Pictures paired with source code
● ● ●
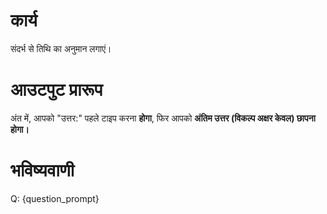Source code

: # कार्य
संदर्भ से तिथि का अनुमान लगाएं।

# आउटपुट प्रारूप
अंत में, आपको "उत्तर:" पहले टाइप करना **होगा**, फिर आपको **अंतिम उत्तर (विकल्प अक्षर केवल) छापना होगा।**

# भविष्यवाणी
Q: {question_prompt}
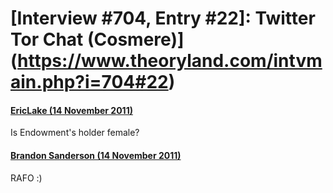 # [Interview #704, Entry #22]: Twitter Tor Chat (Cosmere)](https://www.theoryland.com/intvmain.php?i=704#22)

#### [EricLake (14 November 2011)](http://twitter.com/EricLake/status/136148936556683264)

Is Endowment's holder female?

#### [Brandon Sanderson (14 November 2011)](http://twitter.com/BrandSanderson/status/136151230874525697)

RAFO :)

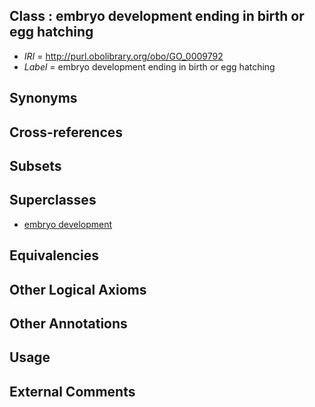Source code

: 
## Class : embryo development ending in birth or egg hatching

 * *IRI* = http://purl.obolibrary.org/obo/GO_0009792
 * *Label* = embryo development ending in birth or egg hatching

## Synonyms


## Cross-references


## Subsets


## Superclasses

 * [embryo development](../../GO/90/GO_0009790.md)

## Equivalencies


## Other Logical Axioms


## Other Annotations


## Usage


## External Comments

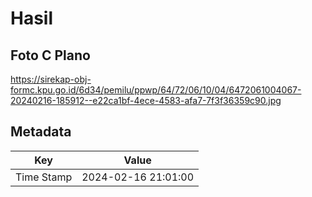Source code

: # Hasil

## Foto C Plano

https://sirekap-obj-formc.kpu.go.id/6d34/pemilu/ppwp/64/72/06/10/04/6472061004067-20240216-185912--e22ca1bf-4ece-4583-afa7-7f3f36359c90.jpg


## Metadata

| Key        | Value               |
| ---------- | ------------------- |
| Time Stamp | 2024-02-16 21:01:00 |




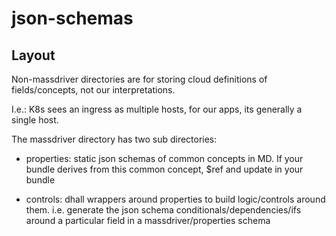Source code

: # json-schemas

## Layout

Non-massdriver directories are for storing cloud definitions of fields/concepts, not our interpretations.

I.e.: K8s sees an ingress as multiple hosts, for our apps, its generally a single host.

The massdriver directory has two sub directories:

* properties: static json schemas of common concepts in MD. If your bundle derives from this common concept, $ref and update in your bundle

* controls: dhall wrappers around properties to build logic/controls around them. i.e. generate the json schema conditionals/dependencies/ifs around a particular field in a massdriver/properties schema
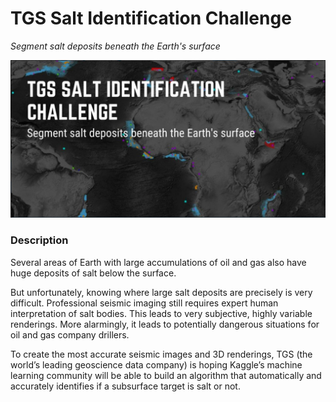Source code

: # TGS Salt Identification Challenge
*Segment salt deposits beneath the Earth's surface*

![TGS](https://github.com/MinuteswithMetrics/100-Days-Of-ML-Code/blob/master/Day30/TGS.png)

### Description

Several areas of Earth with large accumulations of oil and gas also have huge deposits of salt below the surface.

But unfortunately, knowing where large salt deposits are precisely is very difficult. Professional seismic imaging still requires expert human interpretation of salt bodies. This leads to very subjective, highly variable renderings. More alarmingly, it leads to potentially dangerous situations for oil and gas company drillers.

To create the most accurate seismic images and 3D renderings, TGS (the world’s leading geoscience data company) is hoping Kaggle’s machine learning community will be able to build an algorithm that automatically and accurately identifies if a subsurface target is salt or not.


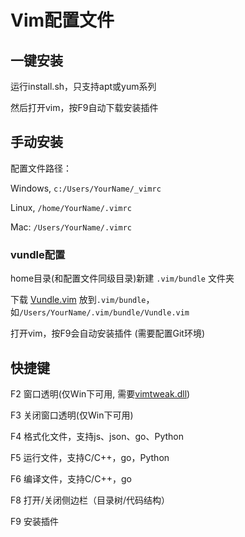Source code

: # Vim配置文件

## 一键安装

运行install.sh，只支持apt或yum系列

然后打开vim，按F9自动下载安装插件

## 手动安装

配置文件路径：

Windows, `c:/Users/YourName/_vimrc`

Linux, `/home/YourName/.vimrc`

Mac: `/Users/YourName/.vimrc`

### vundle配置

home目录(和配置文件同级目录)新建 `.vim/bundle` 文件夹

下载 [Vundle.vim](https://github.com/VundleVim/Vundle.vim) 放到`.vim/bundle`，如`/Users/YourName/.vim/bundle/Vundle.vim`

打开vim，按F9会自动安装插件 (需要配置Git环境)


## 快捷键

F2 窗口透明(仅Win下可用, 需要[vimtweak.dll](http://www.vim.org/scripts/script.php?script_id=687))

F3 关闭窗口透明(仅Win下可用)

F4 格式化文件，支持js、json、go、Python

F5 运行文件，支持C/C++，go，Python

F6 编译文件，支持C/C++，go

F8 打开/关闭侧边栏（目录树/代码结构）

F9 安装插件

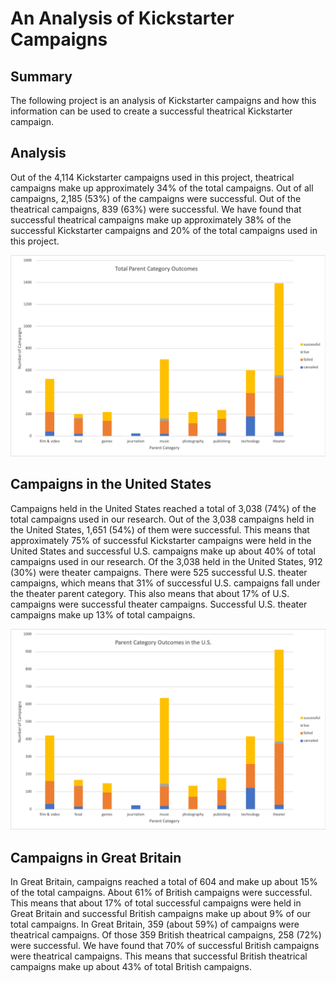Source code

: # An Analysis of Kickstarter Campaigns

## Summary
The following project is an analysis of Kickstarter campaigns and how this information can be used to create a successful theatrical Kickstarter campaign.

## Analysis
Out of the 4,114 Kickstarter campaigns used in this project, theatrical campaigns make up approximately 34% of the total campaigns. Out of all campaigns, 2,185 (53%) of the campaigns were successful.  Out of the theatrical campaigns, 839 (63%) were successful. We have found that successful theatrical campaigns make up approximately 38% of the successful Kickstarter campaigns and 20% of the total campaigns used in this project.

![ParentCategoryTotal](ParentCategoryTotal.png)

## Campaigns in the United States
Campaigns held in the United States reached a total of 3,038 (74%) of the total campaigns used in our research. Out of the 3,038 campaigns held in the United States, 1,651 (54%) of them were successful. This means that approximately 75% of successful Kickstarter campaigns were held in the United States and successful U.S. campaigns make up about 40% of total campaigns used in our research. Of the 3,038 held in the United States, 912 (30%) were theater campaigns. There were 525 successful U.S. theater campaigns, which means that 31% of successful U.S. campaigns fall under the theater parent category. This also means that about 17% of U.S. campaigns were successful theater campaigns. Successful U.S. theater campaigns make up 13% of total campaigns.

![ParentCategoryUS](ParentCategoryUS.png)

## Campaigns in Great Britain
In Great Britain, campaigns reached a total of 604 and make up about 15% of the total campaigns. About 61% of British campaigns were successful. This means that about 17% of total successful campaigns were held in Great Britain and successful British campaigns make up about 9% of our total campaigns. In Great Britain, 359 (about 59%) of campaigns were theatrical campaigns. Of those 359 British theatrical campaigns, 258 (72%) were successful. We have found that 70% of successful British campaigns were theatrical campaigns. This means that successful British theatrical campaigns make up about 43% of total British campaigns.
● ● ●
• [WORK TO COMPLETE]: Extract every line containing the string "仅Win下可用" from the data above.

• [EXERCISE RESPONSE]:
F2 窗口透明(仅Win下可用, 需要[vimtweak.dll](http://www.vim.org/scripts/script.php?script_id=687))
F3 关闭窗口透明(仅Win下可用)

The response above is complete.